The 12% sell-off following the escalation around Iran appears disproportionate to DOC's current underlying operational exposure. We therefore view the move as fundamentally unjustified.
No direct operational footprint in the conflict zone. DOC does not operate kitchens in Iran or directly affected countries. As such, exposure is primarily indirect via volumes linked to Middle East carriers.
Very short-term disruption is cushioned. Over the weekend, most flights to affected regions have been cancelled. Cancellations through Monday appear to be fully compensated under DOC's contracts.
Short-term impact looks manageable. From Tuesday onwards, revenues from cancelled flights are no longer compensated. Under current airspace restrictions, the missed revenues are estimated at around mid-single-digit €m per week (eNuW, also discussed with the company). Against group revenues of almost € 2.5bn (eNuW), this is not thesis-changing even if disruptions were to persist for several weeks. In fact, we expect that a four-week closure of the Middle East airspace would lower DOC's FY sales by only approx. 1% and EBIT by c. 2% (eNuW). Given that a partial, phased normalisation at key hubs is reasonable before four weeks, the above sensitivity is viewed as conservative and estimates are therefore left unchanged for now.
High cost flexibility set to limit margin pressure. While the reported material expense ratio is seen at c. 39% (FY 25/26e, eNuW), the company previously indicated that roughly 80% of total costs are effectively variable. Food and beverage costs fall away entirely if production is halted. Personnel costs are partly flexible, with temporary staff scalable and fixed staff adjustable via leave or hour reductions, supported by relatively short notice periods. In addition, as production is largely fresh and not based on pre-produced items with lead times, inventory risk appears limited.
Seasonality is supportive.

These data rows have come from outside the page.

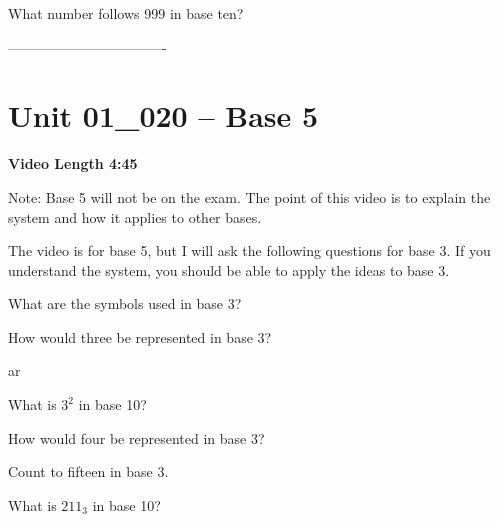 \documentclass[letterpaper,12pt]{exam}
\newcommand{\unit}{Unit 01}
\begin{document}
\begin{questions}
\begin{samepage}
    \question What number follows 999 in base ten?
    \vspace{5mm}
\end{samepage}
\par
 
----------------------------------

\section*{\unit\_020 -- Base 5}
\par{\selectfont\textbf{Video Length 4:45}}

Note:  Base 5 will not be on the exam.  The point of this video is to explain the system and how it applies to other bases.

The video is for base 5, but I will ask the following questions for base 3.  If you understand the system, you should be able to apply the ideas to base 3.

\begin{samepage}
    \question What are the symbols used in base 3?
    \vspace{5mm}
\end{samepage}
\begin{samepage}
    \question How would three be represented in base 3?
    \vspace{5mm}
\end{samepage}
ar

\begin{samepage}
    \question What is $3^2$ in base 10?
    \vspace{5mm}
\end{samepage}
\par

\begin{samepage}
    \question How would four be represented in base 3?
    \vspace{5mm}
\end{samepage}

\begin{samepage}
    \question Count to fifteen in base 3.
    \vspace{25mm}
\end{samepage}
\par
 
\begin{samepage}
    \question What is $211_3$ in base 10?
    \vspace{5mm}
\end{samepage}
\par


\end{questions}
\end{document}
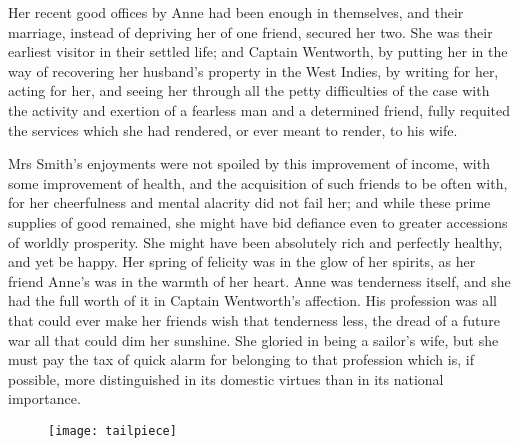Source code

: Her recent good offices by Anne had been enough in themselves, and their marriage, instead of depriving her of one friend, secured her two. She was their earliest visitor in their settled life; and Captain Wentworth, by putting her in the way of recovering her husband's property in the West Indies, by writing for her, acting for her, and seeing her through all the petty difficulties of the case with the activity and exertion of a fearless man and a determined friend, fully requited the services which she had rendered, or ever meant to render, to his wife.

Mrs Smith's enjoyments were not spoiled by this improvement of income, with some improvement of health, and the acquisition of such friends to be often with, for her cheerfulness and mental alacrity did not fail her; and while these prime supplies of good remained, she might have bid defiance even to greater accessions of worldly prosperity. She might have been absolutely rich and perfectly healthy, and yet be happy. Her spring of felicity was in the glow of her spirits, as her friend Anne's was in the warmth of her heart. Anne was tenderness itself, and she had the full worth of it in Captain Wentworth's affection. His profession was all that could ever make her friends wish that tenderness less, the dread of a future war all that could dim her sunshine. She gloried in being a sailor's wife, but she must pay the tax of quick alarm for belonging to that profession which is, if possible, more distinguished in its domestic virtues than in its national importance.

\begin{figure}[b!]
\centering
\texttt{[image: tailpiece]}
\end{figure}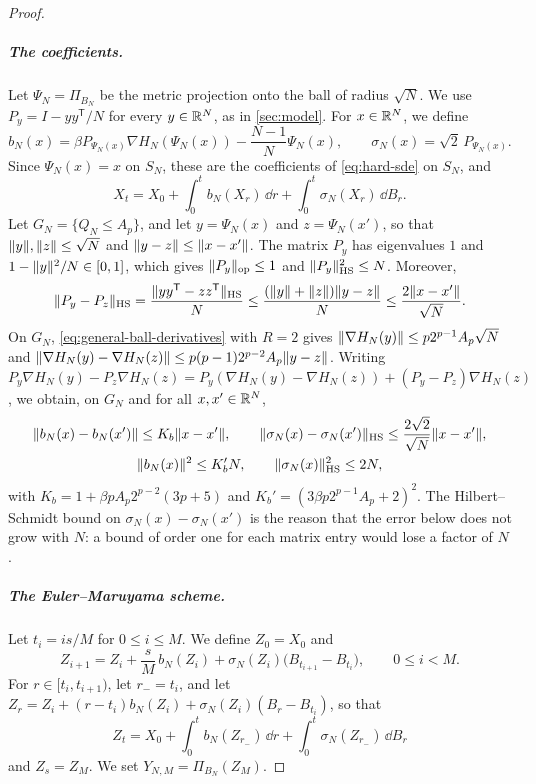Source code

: \begin{proof}
\subparagraph{The coefficients.}
Let $\Psi_N=\Pi_{B_N}$ be the metric projection onto the ball of radius $\sqrt N$.
We use $P_y=I-yy^{\mathsf T}/N$ for every $y\in\R^N$, as in \cref{sec:model}.
For $x\in\R^N$, we define
\[
 b_N(x)=\beta P_{\Psi_N(x)}\nabla H_N(\Psi_N(x))-\frac{N-1}N\Psi_N(x),\qquad
 \sigma_N(x)=\sqrt2\,P_{\Psi_N(x)}.
\]
Since $\Psi_N(x)=x$ on $S_N$, these are the coefficients of
\eqref{eq:hard-sde} on $S_N$, and
\[
 X_t=X_0+\int_0^tb_N(X_r)\,\dd r+\int_0^t\sigma_N(X_r)\,\dd B_r.
\]
Let $G_N=\{Q_N\le A_p\}$, and let $y=\Psi_N(x)$ and $z=\Psi_N(x')$, so that
$\norm y,\norm z\le\sqrt N$ and $\norm{y-z}\le\norm{x-x'}$. The matrix $P_y$
has eigenvalues $1$ and $1-\norm y^2/N\in[0,1]$, which gives
$\norm{P_y}_\op\le1$ and $\norm{P_y}_{\HS}^2\le N$. Moreover,
\[
 \norm{P_y-P_z}_{\HS}=\frac{\norm{yy^{\mathsf T}-zz^{\mathsf T}}_{\HS}}N
 \le\frac{(\norm y+\norm z)\norm{y-z}}N\le\frac{2\norm{x-x'}}{\sqrt N}.
\]
On $G_N$, \eqref{eq:general-ball-derivatives} with $R=2$ gives
$\norm{\nabla H_N(y)}\le p2^{p-1}A_p\sqrt N$ and
$\norm{\nabla H_N(y)-\nabla H_N(z)}\le p(p-1)2^{p-2}A_p\norm{y-z}$. Writing
$P_y\nabla H_N(y)-P_z\nabla H_N(z)
=P_y(\nabla H_N(y)-\nabla H_N(z))+(P_y-P_z)\nabla H_N(z)$, we obtain, on
$G_N$ and for all $x,x'\in\R^N$,
\begin{equation}\label{eq:euler-coefficient-bounds}
\begin{gathered}
 \norm{b_N(x)-b_N(x')}\le K_b\norm{x-x'},\qquad
 \norm{\sigma_N(x)-\sigma_N(x')}_{\HS}\le\frac{2\sqrt2}{\sqrt N}\norm{x-x'},\\
 \norm{b_N(x)}^2\le K_b'N,\qquad\norm{\sigma_N(x)}_{\HS}^2\le2N,
\end{gathered}
\end{equation}
with $K_b=1+\beta pA_p2^{p-2}(3p+5)$ and
$K_b'=(3\beta p2^{p-1}A_p+2)^2$. The Hilbert--Schmidt bound on
$\sigma_N(x)-\sigma_N(x')$ is the reason that the error below does not grow with $N$: a bound of order one for each matrix entry would lose a factor of
$N$.

\subparagraph{The Euler--Maruyama scheme.}
Let $t_i=is/M$ for $0\le i\le M$. We define $Z_0=X_0$ and
\[
 Z_{i+1}=Z_i+\frac sM\,b_N(Z_i)+\sigma_N(Z_i)\big(B_{t_{i+1}}-B_{t_i}\big),
 \qquad 0\le i<M.
\]
For $r\in[t_i,t_{i+1})$, let $r_-=t_i$, and let
$Z_r=Z_i+(r-t_i)b_N(Z_i)+\sigma_N(Z_i)(B_r-B_{t_i})$, so that
\[
 Z_t=X_0+\int_0^tb_N(Z_{r_-})\,\dd r+\int_0^t\sigma_N(Z_{r_-})\,\dd B_r
\]
and $Z_s=Z_M$. We set $Y_{N,M}=\Pi_{B_N}(Z_M)$.


\end{proof}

Ramadan (until March 19) is not peak travel season, capping short-term volume risk.
Potential offsetting effects. Provided Turkey's airspace remains open, rerouting of traffic from Gulf hubs towards Istanbul is conceivable. Given DOC's strong presence in Turkey, this could partly offset lost volumes, although visibility remains limited at this stage.
In sum, our assessment is that the impact is temporary, operationally cushioned and financially digestible. Unless the disruption broadens materially or persists, we see limited risk to the medium-term earnings trajectory. Hence, the share price weakness appears overdone and we reiterate our BUY recommendation, unchanged PT at € 266, based on DCF.